In terms of mathematics, the progress of Wallingford Software’s Collection Systems software is an indicator of the breakthroughs in hydraulic modelling generally. For example in 1992 SPIDA was the first implementation of the full solution St Venant equations. This meant that for the first time engineers could represent the sewerage system on the computer exactly as it exists in reality, with no need for risky approximations and assumptions. Complex ancillary structures, bifurcations, flow splitting devices and full backwater effects could all be represented. Other mathematical work was successful in progressing the speed and stability of the simulation engine, ensuring that results were reliable and consistent.
But at least as important as the development of the maths over the period has been the development in usability. For example in 1982, Mainframe WASSP was launched as the first commercially available dynamic simulation sewer modelling package. This breakthrough moved modelling from one-off purpose built in-house models to package software, greatly reducing the cost and ease of building hydraulic models. A breakthrough of equal moment was the launch of HydroWorks, with its Windows interface opening up modelling to all engineers. Further developments in ease of use have linked models to various inputs including GIS and outputs such as word processing and spreadsheets. Much progress continues to be made in validating and even auto-correcting input data. The best packages are also exploiting sophisticated graphical outputs, to improve the understanding of modelling results to a remarkable degree. The size of models that packages can accommodate continues to grow – Wallingford packages have grown from a 300 manhole limit to 100,000 over twenty years – with considerable benefits in modelling accuracy.
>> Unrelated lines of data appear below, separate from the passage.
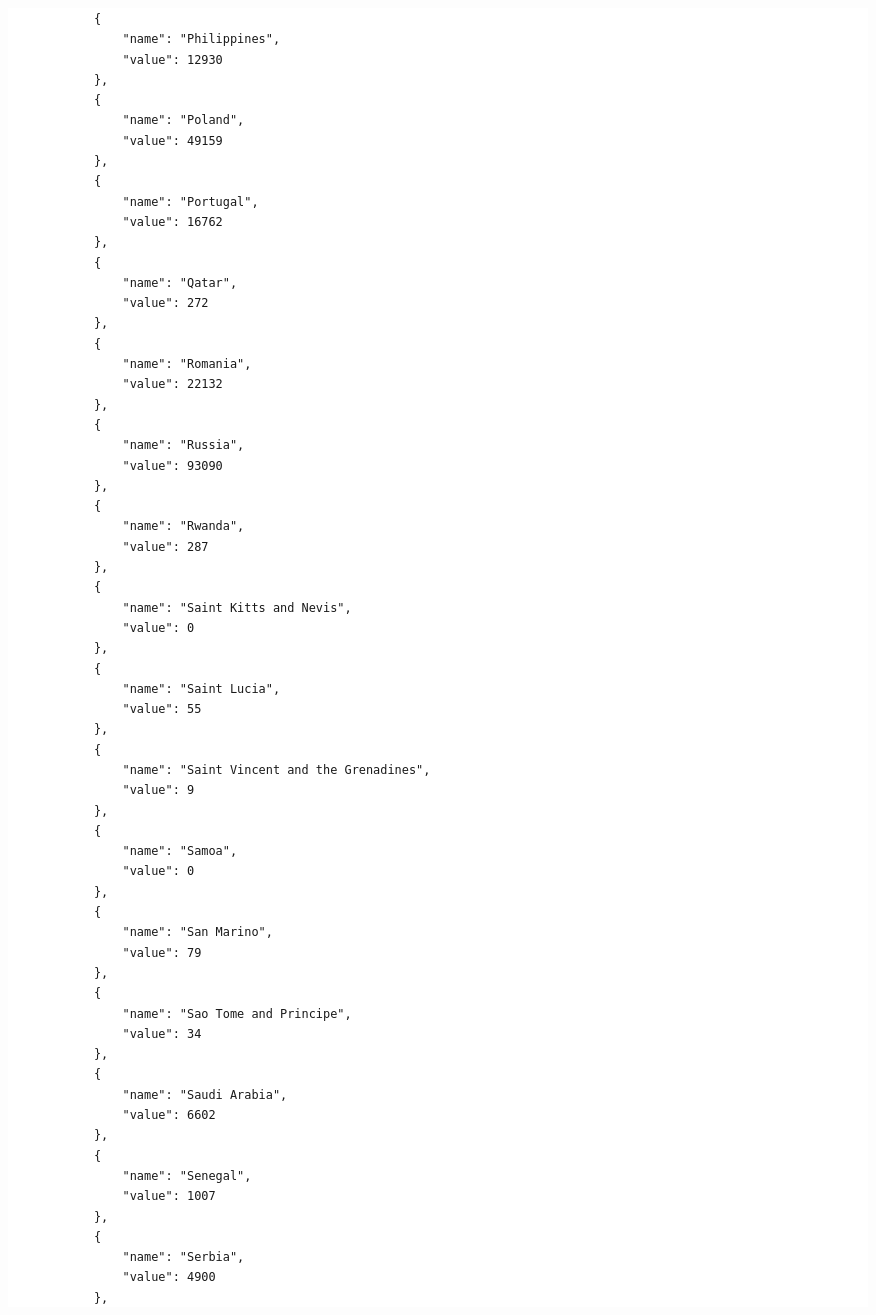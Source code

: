                 {
                    "name": "Philippines",
                    "value": 12930
                },
                {
                    "name": "Poland",
                    "value": 49159
                },
                {
                    "name": "Portugal",
                    "value": 16762
                },
                {
                    "name": "Qatar",
                    "value": 272
                },
                {
                    "name": "Romania",
                    "value": 22132
                },
                {
                    "name": "Russia",
                    "value": 93090
                },
                {
                    "name": "Rwanda",
                    "value": 287
                },
                {
                    "name": "Saint Kitts and Nevis",
                    "value": 0
                },
                {
                    "name": "Saint Lucia",
                    "value": 55
                },
                {
                    "name": "Saint Vincent and the Grenadines",
                    "value": 9
                },
                {
                    "name": "Samoa",
                    "value": 0
                },
                {
                    "name": "San Marino",
                    "value": 79
                },
                {
                    "name": "Sao Tome and Principe",
                    "value": 34
                },
                {
                    "name": "Saudi Arabia",
                    "value": 6602
                },
                {
                    "name": "Senegal",
                    "value": 1007
                },
                {
                    "name": "Serbia",
                    "value": 4900
                },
So, with no sign of slow down in Moore’s curve (forecast to continue through this decade) and a high level of accuracy in core models now achieved, where does modelling go next? In application, modelling will extend far more into operations, including real time operational control. At the same time, the best modelling packages will provide ever greater ease of use, to reduce the build time, improve the cost/benefit balance of modelling, and continue the march of the model to make it as much a part of every engineer’s toolkit as once was that forerunner of the PC, the slide rule.